Git is a distributed version control system. Distributed means that each developer has a copy of the whole repository on their local machine. Each copy is a peer of the others.
But we can host one of these copies on a server and then use it as a remote repository for the other copies. This lets us synchronize work between copies through this server.
Any of us can create a Git server like this one, and many companies have similar internal services. But if you don't want to set up a Git server yourself and host your repositories, you can use an online service like GitHub.
GitHub is a web-based Git repository hosting service. On top of the version control functionality of Git, GitHub includes extra features like bug tracking, wikis, and task management.
GitHub lets us share and access repositories on the web and copy or clone them to our local computer, so we can work on them.
Other services that provide similar functionality are BitBucket, and GitLab.

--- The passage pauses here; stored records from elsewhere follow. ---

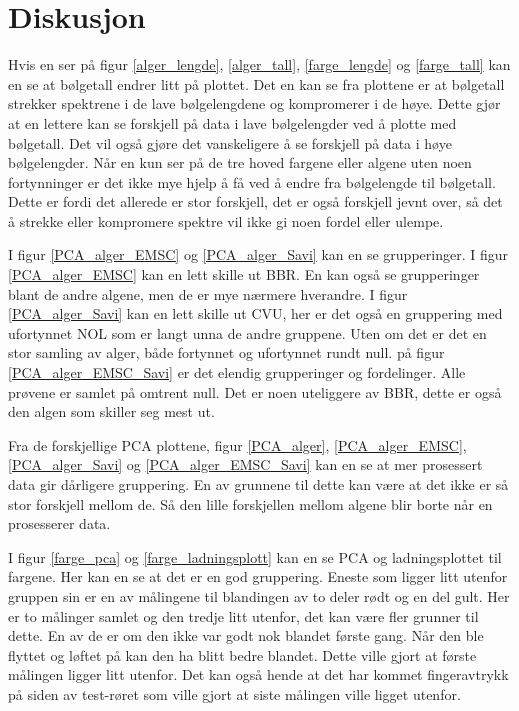 \documentclass[twocolumn, 11pt]{article} %
\begin{document}
\section{Diskusjon}
Hvis en ser på figur \ref{alger_lengde}, \ref{alger_tall}, \ref{farge_lengde} og \ref{farge_tall} kan en se at bølgetall endrer litt på plottet. Det en kan se fra plottene er at bølgetall strekker spektrene i de lave bølgelengdene og kompromerer i de høye. Dette gjør at en lettere kan se forskjell på data i lave bølgelengder ved å plotte med bølgetall. Det vil også gjøre det vanskeligere å se forskjell på data i høye bølgelengder. 
Når en kun ser på de tre hoved fargene eller algene uten noen fortynninger er det ikke mye hjelp å få ved å endre fra bølgelengde til bølgetall. Dette er fordi det allerede er stor forskjell, det er også forskjell jevnt over, så det å strekke eller kompromere spektre vil ikke gi noen fordel eller ulempe.  

\bigskip
I figur \ref{PCA_alger_EMSC} og \ref{PCA_alger_Savi} kan en se grupperinger. I figur \ref{PCA_alger_EMSC} kan en lett skille ut BBR. En kan også se grupperinger blant de andre algene, men de er mye nærmere hverandre. I figur  \ref{PCA_alger_Savi} kan en lett skille ut CVU, her er det også en gruppering med ufortynnet NOL som er langt unna de andre gruppene. Uten om det er det en stor samling av alger, både fortynnet og ufortynnet rundt null.
på figur \ref{PCA_alger_EMSC_Savi} er det elendig grupperinger og fordelinger. Alle prøvene er samlet på omtrent null. Det er noen uteliggere av BBR, dette er også den algen som skiller seg mest ut. 

Fra de forskjellige PCA plottene, figur \ref{PCA_alger}, \ref{PCA_alger_EMSC}, \ref{PCA_alger_Savi} og \ref{PCA_alger_EMSC_Savi} kan en se at mer prosessert data gir dårligere gruppering. En av grunnene til dette kan være at det ikke er så stor forskjell mellom de. Så den lille forskjellen mellom algene blir borte når en prosesserer data. 

\bigskip


I figur \ref{farge_pca} og \ref{farge_ladningsplott} kan en se PCA og ladningsplottet til fargene. Her kan en se at det er en god gruppering. Eneste som ligger litt utenfor gruppen sin er en av målingene til blandingen av to deler rødt og en del gult. Her er to målinger samlet og den tredje litt utenfor, det kan være fler grunner til dette. En av de er om den ikke var godt nok blandet første gang. Når den ble flyttet og løftet på kan den ha blitt bedre blandet. Dette ville gjort at første målingen ligger litt utenfor. Det kan også hende at det har kommet fingeravtrykk på siden av test-røret som ville gjort at siste målingen ville ligget utenfor.
\end{document}
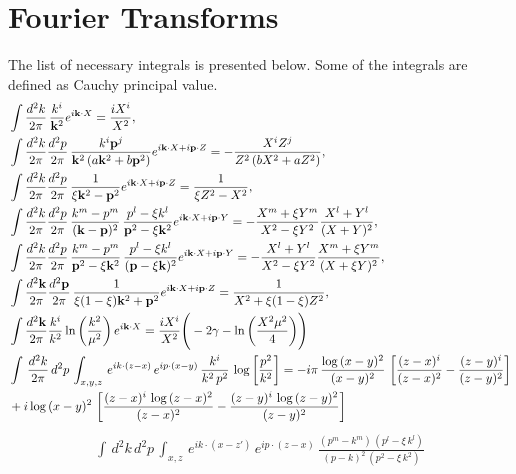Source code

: \documentclass[aps,prd,amsmath,amssymb,nofootinbib]{revtex4-2}
\def\v#1{\mathbf{#1}}
\numberwithin{equation}{section}
\begin{document}
  \section{Fourier Transforms}
  The list of  necessary  integrals is presented below. Some of the integrals are defined as Cauchy principal value. 
  \begin{align}
    \label{i1} & \int\frac{d^{2}{k}}{2\pi}\,\frac{{k}^{i}}{\v{k}^{2}}e^{i\v{k}\cdot X}=\frac{iX^{i}}{X^{2}},  \\ 
    \label{i2} & \int\frac{d^{2}{k}}{2\pi}\frac{d^{2}{p}}{2\pi}\,\frac{{k}^{i}\mathbf{p}^{j}}{\mathbf{k}^{2}\left(a\mathbf{k}^{2}+b\mathbf{p}^{2}\right)}e^{i\mathbf{k}\cdot X+i\mathbf{p}\cdot Z}=-\frac{X^{i}Z^{j}}{Z^{2}\left(bX^{2}+aZ^{2}\right)},\\ 
  \label{i3} & \int\frac{d^{2}{k}}{2\pi}\frac{d^{2}{p}}{2\pi}\,\frac{1}{\xi \mathbf{k}^{2}- \mathbf{p}^{2}}e^{i\mathbf{k}\cdot X+i\mathbf{p}\cdot Z}=\frac{1}{\xi Z^2 -X^{2}}, \\
  \label{i4} & \int\frac{d^{2}{k}}{2\pi} \frac{d^{2}{p}}{2\pi}\,\frac{k^m - p^m }{(\v{k}-\v{p})^2} \,\frac{p^l - \xi k^l }{ \v{p}^2 -\xi \v{k}^2 }   e^{i\mathbf{k}\cdot X+i\mathbf{p}\cdot Y}
  =- \frac{X^m + \xi Y^m}{ X^2 - \xi Y^{2}}  \frac{X^l+Y^l} {(X+Y)^2},\\
  \label{i5} & \int\frac{d^{2}{k}}{2\pi} \frac{d^{2}{p}}{2\pi}\,\frac{k^m - p^m }{  \v{p}^2 -\xi \v{k}^2 } \,\frac{p^l - \xi k^l }{  (\v{p} - \xi \v{k})^2  }   e^{i\mathbf{k}\cdot X+i\mathbf{p}\cdot Y}
  =- \frac{X^l + Y^l}{ X^2 - \xi Y^{2}}  \frac{X^m+\xi Y^m} {(X+\xi Y)^2},\\
  \label{i7} & \int\frac{d^{2}\mathbf{k}}{2\pi}\frac{d^{2}\mathbf{p}}{2\pi}\,\frac{1}{\xi(1-\xi)\mathbf{k}^{2}+\mathbf{p}^{2}}e^{i\mathbf{k}\cdot X+i\mathbf{p}\cdot Z}=\frac{1}{X^{2}+\xi(1-\xi)Z^{2}}, \\ 
  \label{i8} & \int\frac{d^{2}\mathbf{k}}{2\pi}\frac{k^{i}}{k^{2}}\ln\bigg(\frac{k^{2}}{\mu^{2}}\bigg)\,e^{i\mathbf{k}\cdot X}= \frac{iX^{i}}{X^{2}}\Bigg(-2\gamma -\ln\bigg(\frac{X^{2}\mu^{2}}{4}\bigg)\Bigg) \\ 
  \label{i9} &  \int\, \frac{d^{2}k}{2\pi}\, d^{2}p\, \int_{x,y,z}\, e^{ik\cdot (z-x)}\, e^{ip\cdot (x-y)}\, \frac{k^{i}}{k^{2}\,p^{2}}\, \log{\left[\frac{p^{2}}{k^{2}}\right]}  = -i\pi\, \frac{\log{(x-y)^{2}}}{(x-y)^{2}}\, \left[\frac{(z-x)^{i}}{(z-x)^{2}}-\frac{(z-y)^{i}}{(z-y)^{2}}\right]\notag \\ & + i\log{(x-y)^{2}}\, \left[\frac{(z-x)^{i}\,\log{(z-x)^{2}}}{(z-x)^{2}}-\frac{(z-y)^{i}\, \log{(z-y)^{2}}}{(z-y)^{2}}\right]
\end{align}
\begin{align}
    \int\, d^{2}k\, d^{2}p\, \int_{x,z}\, e^{ik\cdot (x-z')}\, e^{ip\cdot (z-x)}\, \frac{(p^{m}-k^{m})\, (p^{l}-\xi\,k^{l})}{(p-k)^{2}\,(p^{2}-\xi\,k^{2})}
\end{align}
\end{document}
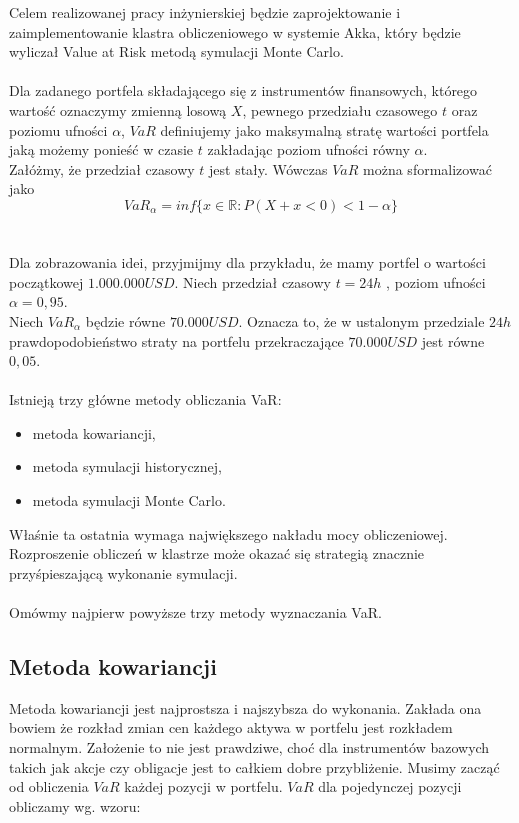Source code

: \documentclass[11pt,titlepage]{article}
\numberwithin{equation}{section}
\begin{document}
Celem realizowanej pracy inżynierskiej będzie zaprojektowanie i zaimplementowanie klastra obliczeniowego w systemie Akka, który będzie wyliczał Value at Risk metodą symulacji Monte Carlo. 
\\
\\
Dla zadanego portfela składającego się z instrumentów finansowych, którego wartość oznaczymy zmienną losową $X$, pewnego przedziału czasowego $t$ oraz poziomu ufności $\alpha$, $VaR$ definiujemy jako maksymalną stratę wartości portfela jaką możemy ponieść w czasie $t$ zakładając poziom ufności równy $\alpha$.
\\
Załóżmy, że przedział czasowy $t$ jest stały. Wówczas $VaR$ można sformalizować jako
$$VaR_{\alpha}=inf\{ x\in \mathbb{R}:P(X+x<0) <  1-\alpha \}$$
\\
\\
Dla zobrazowania idei, przyjmijmy dla przykładu, że mamy portfel o wartości początkowej $1.000.000 USD$. Niech przedział czasowy $t=24h$ , poziom ufności $\alpha=0,95$. 
\\
Niech $VaR_{\alpha}$ będzie równe $70.000 USD$. Oznacza to, że w ustalonym przedziale $24h$ prawdopodobieństwo straty na portfelu przekraczające $70.000 USD$ jest równe $0,05$.  
\\
\\
\noindent Istnieją trzy główne metody obliczania VaR:

\begin{itemize}
  \item metoda kowariancji,
	\item metoda symulacji historycznej,
	\item metoda symulacji Monte Carlo.

\end{itemize}
Właśnie ta ostatnia wymaga największego nakładu mocy obliczeniowej. Rozproszenie obliczeń w klastrze może okazać się strategią znacznie przyśpieszającą wykonanie symulacji. 
\\
\\
Omówmy najpierw powyższe trzy metody wyznaczania VaR. 


\subsection{Metoda kowariancji}

Metoda kowariancji jest najprostsza i najszybsza do wykonania. Zakłada ona bowiem że rozkład zmian cen każdego aktywa w portfelu jest rozkładem normalnym. Założenie to nie jest prawdziwe, choć dla instrumentów bazowych takich jak akcje czy obligacje jest to całkiem dobre przybliżenie. Musimy zacząć od obliczenia $VaR$ każdej pozycji w portfelu. $VaR$ dla pojedynczej pozycji obliczamy wg. wzoru:
\end{document}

GitHub provides free access to a Git server for public and private repositories.
It limits the number of contributors for the free private repositories, and offers an unlimited private repository service for a monthly fee.
We'll be using a free repository for our examples, which is fine for educational use, small personal projects, or open source development.
A word of caution on how you can manage these repos though. If hackers get hold of information about your organization's IT infrastructure, they can use it to try and break into your network. So make sure you treat this information as confidential. For real configuration and development work, you should use a secure and private Git server, and limit the people authorized to work on it.
Once you've created a GitHub account, you can either create your own repos or contribute to repos from other projects.
Visit http://github.com to sign up for their service.
Basic Interaction with GitHub
Once you have your GitHub account, you're ready to create your brand new repository on GitHub.
Going step-by-step.
We'll start by clicking the Create a repository link on the left.
This will take us to the repo creation wizard. The wizard is pretty straightforward.
The first thing we need to do is give a name for our repo. We'll call this repo health checks.
After that comes a description of what the repo will be used for. We'll say that'll be used for scripts that check the health of our computers.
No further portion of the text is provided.